§ **YOUR ASSIGNMENT**: Lines in the listing below that contain the string "varepsilon" are to be found and copied.

RECORDED INFORMATION section start

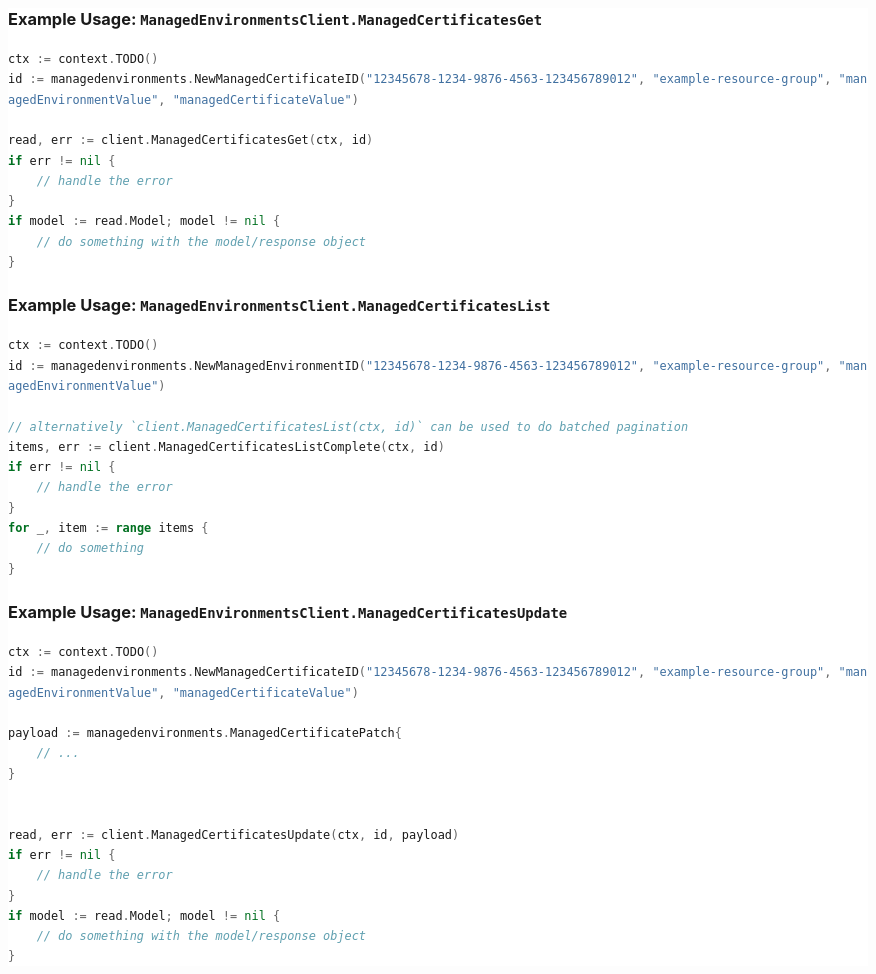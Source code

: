 
### Example Usage: `ManagedEnvironmentsClient.ManagedCertificatesGet`

```go
ctx := context.TODO()
id := managedenvironments.NewManagedCertificateID("12345678-1234-9876-4563-123456789012", "example-resource-group", "managedEnvironmentValue", "managedCertificateValue")

read, err := client.ManagedCertificatesGet(ctx, id)
if err != nil {
	// handle the error
}
if model := read.Model; model != nil {
	// do something with the model/response object
}
```


### Example Usage: `ManagedEnvironmentsClient.ManagedCertificatesList`

```go
ctx := context.TODO()
id := managedenvironments.NewManagedEnvironmentID("12345678-1234-9876-4563-123456789012", "example-resource-group", "managedEnvironmentValue")

// alternatively `client.ManagedCertificatesList(ctx, id)` can be used to do batched pagination
items, err := client.ManagedCertificatesListComplete(ctx, id)
if err != nil {
	// handle the error
}
for _, item := range items {
	// do something
}
```


### Example Usage: `ManagedEnvironmentsClient.ManagedCertificatesUpdate`

```go
ctx := context.TODO()
id := managedenvironments.NewManagedCertificateID("12345678-1234-9876-4563-123456789012", "example-resource-group", "managedEnvironmentValue", "managedCertificateValue")

payload := managedenvironments.ManagedCertificatePatch{
	// ...
}


read, err := client.ManagedCertificatesUpdate(ctx, id, payload)
if err != nil {
	// handle the error
}
if model := read.Model; model != nil {
	// do something with the model/response object
}
```
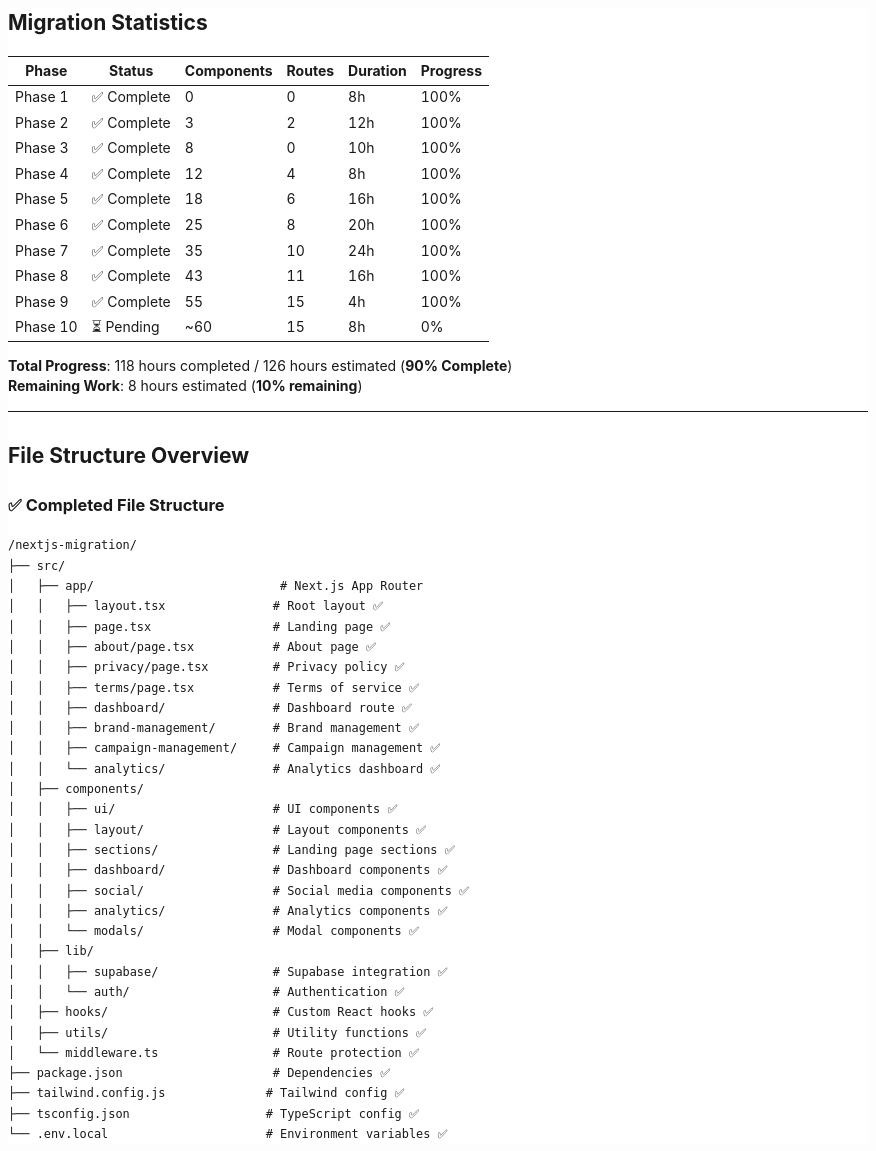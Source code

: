 
## Migration Statistics

| Phase | Status | Components | Routes | Duration | Progress |
|-------|--------|------------|--------|----------|----------|
| Phase 1 | ✅ Complete | 0 | 0 | 8h | 100% |
| Phase 2 | ✅ Complete | 3 | 2 | 12h | 100% |
| Phase 3 | ✅ Complete | 8 | 0 | 10h | 100% |
| Phase 4 | ✅ Complete | 12 | 4 | 8h | 100% |
| Phase 5 | ✅ Complete | 18 | 6 | 16h | 100% |
| Phase 6 | ✅ Complete | 25 | 8 | 20h | 100% |
| Phase 7 | ✅ Complete | 35 | 10 | 24h | 100% |
| Phase 8 | ✅ Complete | 43 | 11 | 16h | 100% |
| Phase 9 | ✅ Complete | 55 | 15 | 4h | 100% |
| Phase 10 | ⏳ Pending | ~60 | 15 | 8h | 0% |

**Total Progress**: 118 hours completed / 126 hours estimated (**90% Complete**)  
**Remaining Work**: 8 hours estimated (**10% remaining**)

---

## File Structure Overview

### ✅ **Completed File Structure**
```
/nextjs-migration/
├── src/
│   ├── app/                          # Next.js App Router
│   │   ├── layout.tsx               # Root layout ✅
│   │   ├── page.tsx                 # Landing page ✅
│   │   ├── about/page.tsx           # About page ✅
│   │   ├── privacy/page.tsx         # Privacy policy ✅
│   │   ├── terms/page.tsx           # Terms of service ✅
│   │   ├── dashboard/               # Dashboard route ✅
│   │   ├── brand-management/        # Brand management ✅
│   │   ├── campaign-management/     # Campaign management ✅
│   │   └── analytics/               # Analytics dashboard ✅
│   ├── components/
│   │   ├── ui/                      # UI components ✅
│   │   ├── layout/                  # Layout components ✅
│   │   ├── sections/                # Landing page sections ✅
│   │   ├── dashboard/               # Dashboard components ✅
│   │   ├── social/                  # Social media components ✅
│   │   ├── analytics/               # Analytics components ✅
│   │   └── modals/                  # Modal components ✅
│   ├── lib/
│   │   ├── supabase/                # Supabase integration ✅
│   │   └── auth/                    # Authentication ✅
│   ├── hooks/                       # Custom React hooks ✅
│   ├── utils/                       # Utility functions ✅
│   └── middleware.ts                # Route protection ✅
├── package.json                     # Dependencies ✅
├── tailwind.config.js              # Tailwind config ✅
├── tsconfig.json                   # TypeScript config ✅
└── .env.local                      # Environment variables ✅
```
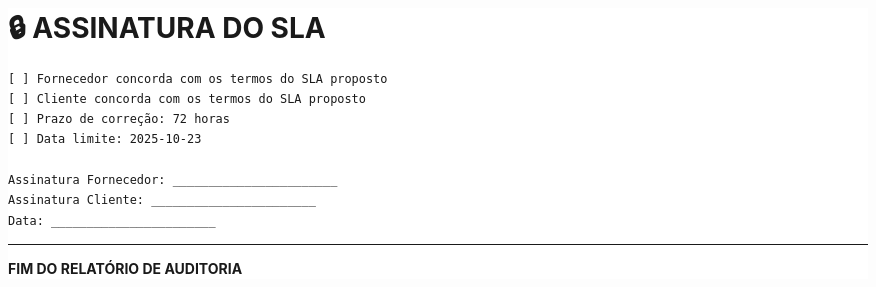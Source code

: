 
# 🔒 **ASSINATURA DO SLA**

```
[ ] Fornecedor concorda com os termos do SLA proposto
[ ] Cliente concorda com os termos do SLA proposto
[ ] Prazo de correção: 72 horas
[ ] Data limite: 2025-10-23

Assinatura Fornecedor: _______________________
Assinatura Cliente: _______________________
Data: _______________________
```

---

**FIM DO RELATÓRIO DE AUDITORIA**
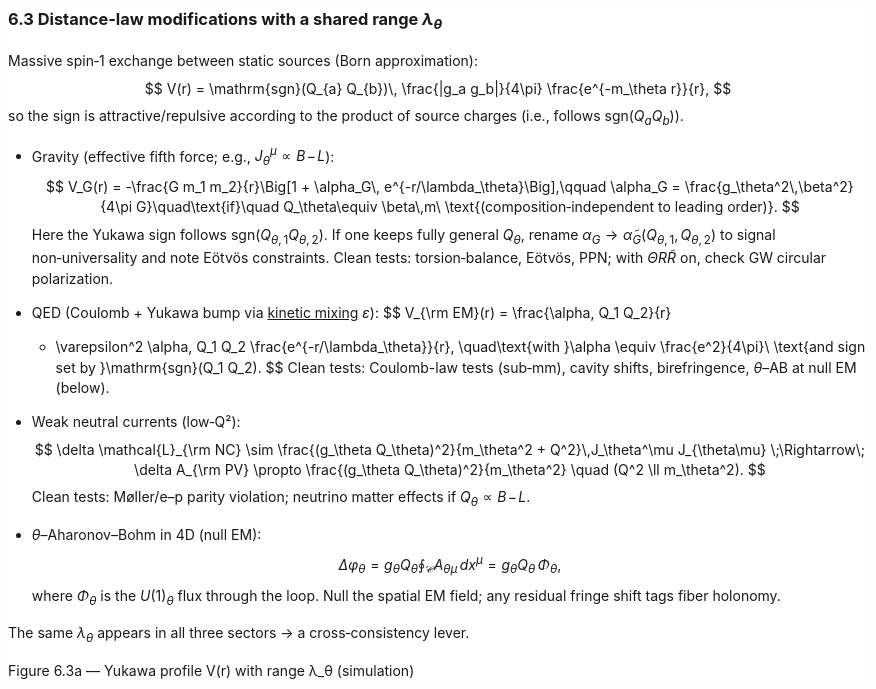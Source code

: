 ### 6.3 Distance-law modifications with a shared range $\lambda_\theta$

Massive spin‑1 exchange between static sources (Born approximation):
$$
V(r) = \mathrm{sgn}(Q_{a} Q_{b})\, \frac{|g_a g_b|}{4\pi} \frac{e^{-m_\theta r}}{r},
$$
so the sign is attractive/repulsive according to the product of source charges (i.e., follows $\mathrm{sgn}(Q_a Q_b)$). 

- Gravity (effective fifth force; e.g., $J_\theta^\mu \propto B\!-\!L$):
  $$
  V_G(r) = -\frac{G m_1 m_2}{r}\Big[1 + \alpha_G\, e^{-r/\lambda_\theta}\Big],\qquad
  \alpha_G = \frac{g_\theta^2\,\beta^2}{4\pi G}\quad\text{if}\quad Q_\theta\equiv \beta\,m\ \text{(composition‑independent to leading order)}.
  $$
  Here the Yukawa sign follows $\mathrm{sgn}(Q_{\theta,1}Q_{\theta,2})$. If one keeps fully general $Q_\theta$, rename $\alpha_G\to \tilde\alpha_G(Q_{\theta,1},Q_{\theta,2})$ to signal non‑universality and note Eötvös constraints.
  Clean tests: torsion‑balance, Eötvös, PPN; with $\Theta R\tilde R$ on, check GW circular polarization.

- QED (Coulomb + Yukawa bump via [kinetic mixing](#glossary-kinetic-mixing) $\varepsilon$):
  $$
  V_{\rm EM}(r) = \frac{\alpha\, Q_1 Q_2}{r}
  + \varepsilon^2 
  \alpha\, Q_1 Q_2 \frac{e^{-r/\lambda_\theta}}{r},
  \quad\text{with }\alpha \equiv \frac{e^2}{4\pi}\ \text{and sign set by }\mathrm{sgn}(Q_1 Q_2).
  $$
  Clean tests: Coulomb-law tests (sub‑mm), cavity shifts, birefringence, $\theta$–AB at null EM (below).

- Weak neutral currents (low‑Q²):
  $$
  \delta \mathcal{L}_{\rm NC} \sim \frac{(g_\theta Q_\theta)^2}{m_\theta^2 + Q^2}\,J_\theta^\mu J_{\theta\mu}
  \;\Rightarrow\; \delta A_{\rm PV} \propto \frac{(g_\theta Q_\theta)^2}{m_\theta^2} \quad (Q^2 \ll m_\theta^2).
  $$
  Clean tests: Møller/e–p parity violation; neutrino matter effects if $Q_\theta \propto B\!-\!L$.

- $\theta$–Aharonov–Bohm in 4D (null EM):
  $$
  \Delta \varphi_\theta = g_\theta Q_\theta \oint_{\mathcal{C}} A_{\theta\mu}\,dx^\mu
  = g_\theta Q_\theta\, \Phi_\theta,
  $$
  where $\Phi_\theta$ is the $U(1)_\theta$ flux through the loop. Null the spatial EM field; any residual fringe shift tags fiber holonomy.

The same $\lambda_\theta$ appears in all three sectors → a cross‑consistency lever.

Figure 6.3a — Yukawa profile V(r) with range λ_θ (simulation)
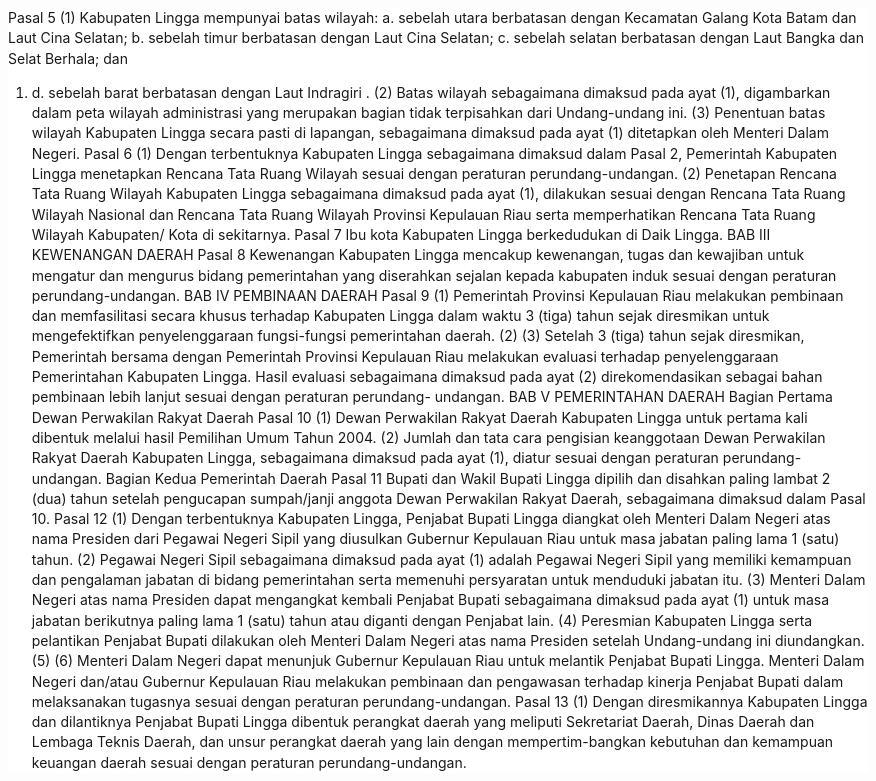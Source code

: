 Pasal 5
(1) Kabupaten Lingga mempunyai batas wilayah:
a. sebelah utara berbatasan dengan Kecamatan Galang Kota Batam dan Laut Cina Selatan;
b. sebelah timur berbatasan dengan Laut Cina Selatan;
c. sebelah selatan berbatasan dengan Laut Bangka dan Selat Berhala; dan
1. d. sebelah barat berbatasan dengan Laut Indragiri .
(2) Batas wilayah sebagaimana dimaksud pada ayat (1), digambarkan dalam peta wilayah administrasi yang merupakan bagian tidak terpisahkan dari Undang-undang ini.
(3) Penentuan batas wilayah Kabupaten Lingga secara pasti di lapangan, sebagaimana dimaksud pada ayat (1) ditetapkan oleh Menteri Dalam Negeri.
Pasal 6
(1) Dengan terbentuknya Kabupaten Lingga sebagaimana dimaksud dalam Pasal 2, Pemerintah Kabupaten Lingga menetapkan Rencana Tata Ruang Wilayah sesuai dengan peraturan perundang-undangan.
(2) Penetapan Rencana Tata Ruang Wilayah Kabupaten Lingga sebagaimana dimaksud pada ayat (1), dilakukan sesuai dengan Rencana Tata Ruang Wilayah Nasional dan Rencana Tata Ruang Wilayah Provinsi Kepulauan Riau serta memperhatikan Rencana Tata Ruang Wilayah Kabupaten/ Kota di sekitarnya.
Pasal 7
Ibu kota Kabupaten Lingga berkedudukan di Daik Lingga.
BAB III KEWENANGAN DAERAH
Pasal 8
Kewenangan Kabupaten Lingga mencakup kewenangan, tugas dan kewajiban untuk mengatur dan mengurus bidang pemerintahan yang diserahkan sejalan kepada kabupaten induk sesuai dengan peraturan perundang-undangan.
BAB IV PEMBINAAN DAERAH
Pasal 9
(1) Pemerintah Provinsi Kepulauan Riau melakukan pembinaan dan memfasilitasi secara khusus terhadap Kabupaten Lingga dalam waktu 3 (tiga) tahun sejak diresmikan untuk mengefektifkan penyelenggaraan fungsi-fungsi pemerintahan daerah.
(2) (3) Setelah 3 (tiga) tahun sejak diresmikan, Pemerintah bersama dengan Pemerintah Provinsi Kepulauan Riau melakukan evaluasi terhadap penyelenggaraan Pemerintahan Kabupaten Lingga. Hasil evaluasi sebagaimana dimaksud pada ayat (2) direkomendasikan sebagai bahan pembinaan lebih lanjut sesuai dengan peraturan perundang- undangan.
BAB V PEMERINTAHAN DAERAH
Bagian Pertama Dewan Perwakilan Rakyat Daerah
Pasal 10
(1) Dewan Perwakilan Rakyat Daerah Kabupaten Lingga untuk pertama kali dibentuk melalui hasil Pemilihan Umum Tahun 2004.
(2) Jumlah dan tata cara pengisian keanggotaan Dewan Perwakilan Rakyat Daerah Kabupaten Lingga, sebagaimana dimaksud pada ayat (1), diatur sesuai dengan peraturan perundang-undangan.
Bagian Kedua Pemerintah Daerah
Pasal 11
Bupati dan Wakil Bupati Lingga dipilih dan disahkan paling lambat 2 (dua) tahun setelah pengucapan sumpah/janji anggota Dewan Perwakilan Rakyat Daerah, sebagaimana dimaksud dalam Pasal 10.
Pasal 12
(1) Dengan terbentuknya Kabupaten Lingga, Penjabat Bupati Lingga diangkat oleh Menteri Dalam Negeri atas nama Presiden dari Pegawai Negeri Sipil yang diusulkan Gubernur Kepulauan Riau untuk masa jabatan paling lama 1 (satu) tahun.
(2) Pegawai Negeri Sipil sebagaimana dimaksud pada ayat (1) adalah Pegawai Negeri Sipil yang memiliki kemampuan dan pengalaman jabatan di bidang pemerintahan serta memenuhi persyaratan untuk menduduki jabatan itu.
(3) Menteri Dalam Negeri atas nama Presiden dapat mengangkat kembali Penjabat Bupati sebagaimana dimaksud pada ayat (1) untuk masa jabatan berikutnya paling lama 1 (satu) tahun atau diganti dengan Penjabat lain.
(4) Peresmian Kabupaten Lingga serta pelantikan Penjabat Bupati dilakukan oleh Menteri Dalam Negeri atas nama Presiden setelah Undang-undang ini diundangkan.
(5) (6) Menteri Dalam Negeri dapat menunjuk Gubernur Kepulauan Riau untuk melantik Penjabat Bupati Lingga. Menteri Dalam Negeri dan/atau Gubernur Kepulauan Riau melakukan pembinaan dan pengawasan terhadap kinerja Penjabat Bupati dalam melaksanakan tugasnya sesuai dengan peraturan perundang-undangan.
Pasal 13
(1) Dengan diresmikannya Kabupaten Lingga dan dilantiknya Penjabat Bupati Lingga dibentuk perangkat daerah yang meliputi Sekretariat Daerah, Dinas Daerah dan Lembaga Teknis Daerah, dan unsur perangkat daerah yang lain dengan mempertim-bangkan kebutuhan dan kemampuan keuangan daerah sesuai dengan peraturan perundang-undangan.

RECORDED INFORMATION section end

§ **EXERCISE SOLUTION**:
- QED (Coulomb + Yukawa bump via [kinetic mixing](#glossary-kinetic-mixing) $\varepsilon$):
  + \varepsilon^2 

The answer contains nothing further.